(Stored data)
● ● ● ● ● ● ●

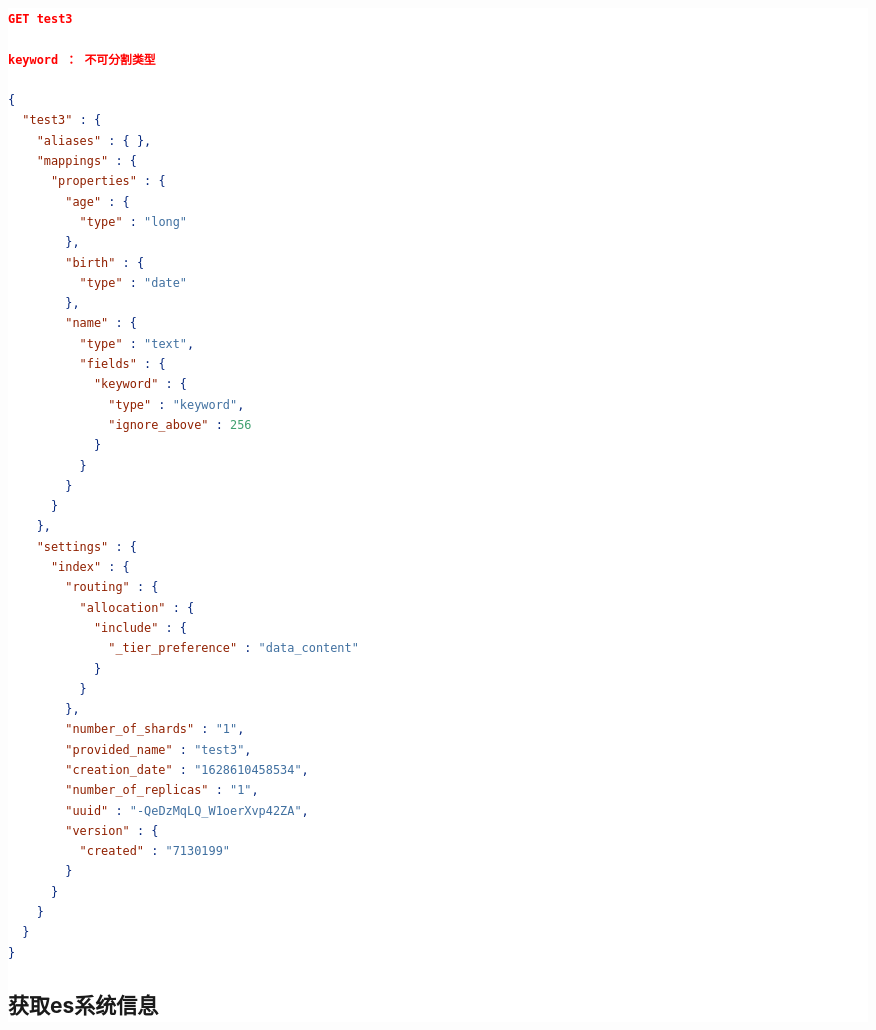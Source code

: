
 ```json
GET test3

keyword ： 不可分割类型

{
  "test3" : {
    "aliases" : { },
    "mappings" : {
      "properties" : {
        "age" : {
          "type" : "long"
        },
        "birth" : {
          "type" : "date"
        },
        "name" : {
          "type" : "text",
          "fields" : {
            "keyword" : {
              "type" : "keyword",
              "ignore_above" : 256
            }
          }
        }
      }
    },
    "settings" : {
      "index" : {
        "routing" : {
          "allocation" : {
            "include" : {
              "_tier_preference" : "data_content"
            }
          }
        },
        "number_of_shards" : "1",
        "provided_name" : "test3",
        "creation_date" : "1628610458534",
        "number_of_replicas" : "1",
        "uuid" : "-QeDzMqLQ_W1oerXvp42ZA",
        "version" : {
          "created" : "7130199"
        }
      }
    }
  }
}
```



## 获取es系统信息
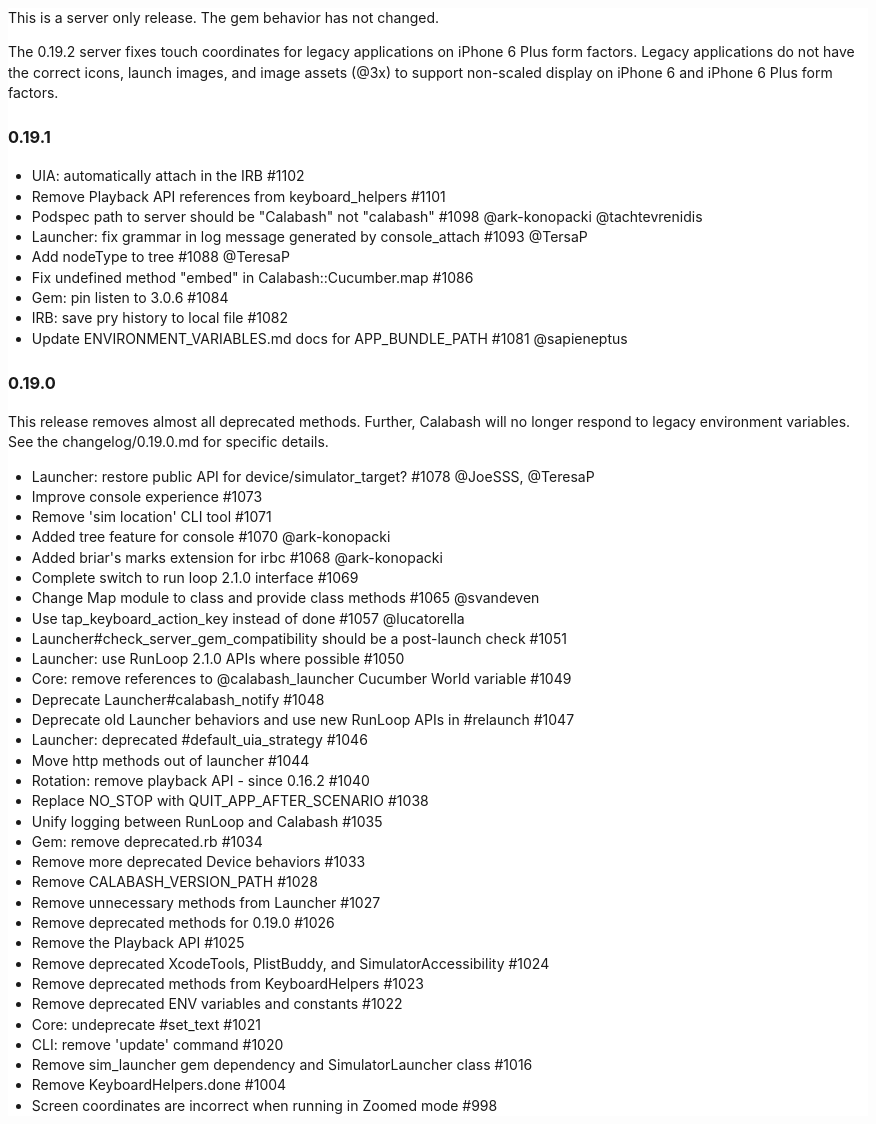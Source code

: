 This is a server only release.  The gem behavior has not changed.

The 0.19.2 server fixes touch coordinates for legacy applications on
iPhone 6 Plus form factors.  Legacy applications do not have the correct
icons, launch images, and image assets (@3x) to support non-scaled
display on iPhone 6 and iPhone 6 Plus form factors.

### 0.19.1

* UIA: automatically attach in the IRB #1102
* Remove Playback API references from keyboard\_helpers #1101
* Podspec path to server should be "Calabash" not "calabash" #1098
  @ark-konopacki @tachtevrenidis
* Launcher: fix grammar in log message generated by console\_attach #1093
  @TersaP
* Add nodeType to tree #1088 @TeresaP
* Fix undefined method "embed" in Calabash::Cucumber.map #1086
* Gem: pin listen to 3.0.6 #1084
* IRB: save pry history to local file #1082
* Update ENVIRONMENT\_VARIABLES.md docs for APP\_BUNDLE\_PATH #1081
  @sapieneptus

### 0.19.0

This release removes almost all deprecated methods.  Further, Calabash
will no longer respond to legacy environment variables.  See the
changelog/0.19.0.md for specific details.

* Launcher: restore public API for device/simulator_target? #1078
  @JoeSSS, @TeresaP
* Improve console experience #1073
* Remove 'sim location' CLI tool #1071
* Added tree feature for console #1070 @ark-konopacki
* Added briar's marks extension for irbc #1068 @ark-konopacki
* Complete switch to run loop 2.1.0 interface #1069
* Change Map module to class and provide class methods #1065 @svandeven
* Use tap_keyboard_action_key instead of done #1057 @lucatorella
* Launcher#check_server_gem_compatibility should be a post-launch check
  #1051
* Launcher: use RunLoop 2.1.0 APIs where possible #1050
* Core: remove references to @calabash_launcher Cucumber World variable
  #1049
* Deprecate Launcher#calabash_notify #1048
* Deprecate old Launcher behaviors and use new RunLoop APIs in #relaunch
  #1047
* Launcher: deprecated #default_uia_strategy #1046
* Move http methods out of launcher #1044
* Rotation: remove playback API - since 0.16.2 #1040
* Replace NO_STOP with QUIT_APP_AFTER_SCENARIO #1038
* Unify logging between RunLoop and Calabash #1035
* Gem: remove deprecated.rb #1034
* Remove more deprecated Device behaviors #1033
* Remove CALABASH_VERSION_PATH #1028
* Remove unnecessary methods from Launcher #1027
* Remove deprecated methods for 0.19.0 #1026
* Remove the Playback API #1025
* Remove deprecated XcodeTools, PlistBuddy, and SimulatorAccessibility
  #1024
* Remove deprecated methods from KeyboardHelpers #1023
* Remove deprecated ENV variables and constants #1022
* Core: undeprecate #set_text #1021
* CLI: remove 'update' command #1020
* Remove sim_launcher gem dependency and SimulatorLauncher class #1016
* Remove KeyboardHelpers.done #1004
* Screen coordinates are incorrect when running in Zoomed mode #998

● ● ● ● ● ● ●

Set down the entries word for word, omitting all pictures.

Source code

:
 ```json
GET test3

keyword ： 不可分割类型

{
  "test3" : {
    "aliases" : { },
    "mappings" : {
      "properties" : {
        "age" : {
          "type" : "long"
        },
        "birth" : {
          "type" : "date"
        },
        "name" : {
          "type" : "text",
          "fields" : {
            "keyword" : {
              "type" : "keyword",
              "ignore_above" : 256
            }
          }
        }
      }
    },
    "settings" : {
      "index" : {
        "routing" : {
          "allocation" : {
            "include" : {
              "_tier_preference" : "data_content"
            }
          }
        },
        "number_of_shards" : "1",
        "provided_name" : "test3",
        "creation_date" : "1628610458534",
        "number_of_replicas" : "1",
        "uuid" : "-QeDzMqLQ_W1oerXvp42ZA",
        "version" : {
          "created" : "7130199"
        }
      }
    }
  }
}
```



## 获取es系统信息
Source code

: This is a server only release.  The gem behavior has not changed.

The 0.19.2 server fixes touch coordinates for legacy applications on
iPhone 6 Plus form factors.  Legacy applications do not have the correct
icons, launch images, and image assets (@3x) to support non-scaled
display on iPhone 6 and iPhone 6 Plus form factors.

### 0.19.1

* UIA: automatically attach in the IRB #1102
* Remove Playback API references from keyboard\_helpers #1101
* Podspec path to server should be "Calabash" not "calabash" #1098
  @ark-konopacki @tachtevrenidis
* Launcher: fix grammar in log message generated by console\_attach #1093
  @TersaP
* Add nodeType to tree #1088 @TeresaP
* Fix undefined method "embed" in Calabash::Cucumber.map #1086
* Gem: pin listen to 3.0.6 #1084
* IRB: save pry history to local file #1082
* Update ENVIRONMENT\_VARIABLES.md docs for APP\_BUNDLE\_PATH #1081
  @sapieneptus

### 0.19.0

This release removes almost all deprecated methods.  Further, Calabash
will no longer respond to legacy environment variables.  See the
changelog/0.19.0.md for specific details.

* Launcher: restore public API for device/simulator_target? #1078
  @JoeSSS, @TeresaP
* Improve console experience #1073
* Remove 'sim location' CLI tool #1071
* Added tree feature for console #1070 @ark-konopacki
* Added briar's marks extension for irbc #1068 @ark-konopacki
* Complete switch to run loop 2.1.0 interface #1069
* Change Map module to class and provide class methods #1065 @svandeven
* Use tap_keyboard_action_key instead of done #1057 @lucatorella
* Launcher#check_server_gem_compatibility should be a post-launch check
  #1051
* Launcher: use RunLoop 2.1.0 APIs where possible #1050
* Core: remove references to @calabash_launcher Cucumber World variable
  #1049
* Deprecate Launcher#calabash_notify #1048
* Deprecate old Launcher behaviors and use new RunLoop APIs in #relaunch
  #1047
* Launcher: deprecated #default_uia_strategy #1046
* Move http methods out of launcher #1044
* Rotation: remove playback API - since 0.16.2 #1040
* Replace NO_STOP with QUIT_APP_AFTER_SCENARIO #1038
* Unify logging between RunLoop and Calabash #1035
* Gem: remove deprecated.rb #1034
* Remove more deprecated Device behaviors #1033
* Remove CALABASH_VERSION_PATH #1028
* Remove unnecessary methods from Launcher #1027
* Remove deprecated methods for 0.19.0 #1026
* Remove the Playback API #1025
* Remove deprecated XcodeTools, PlistBuddy, and SimulatorAccessibility
  #1024
* Remove deprecated methods from KeyboardHelpers #1023
* Remove deprecated ENV variables and constants #1022
* Core: undeprecate #set_text #1021
* CLI: remove 'update' command #1020
* Remove sim_launcher gem dependency and SimulatorLauncher class #1016
* Remove KeyboardHelpers.done #1004
* Screen coordinates are incorrect when running in Zoomed mode #998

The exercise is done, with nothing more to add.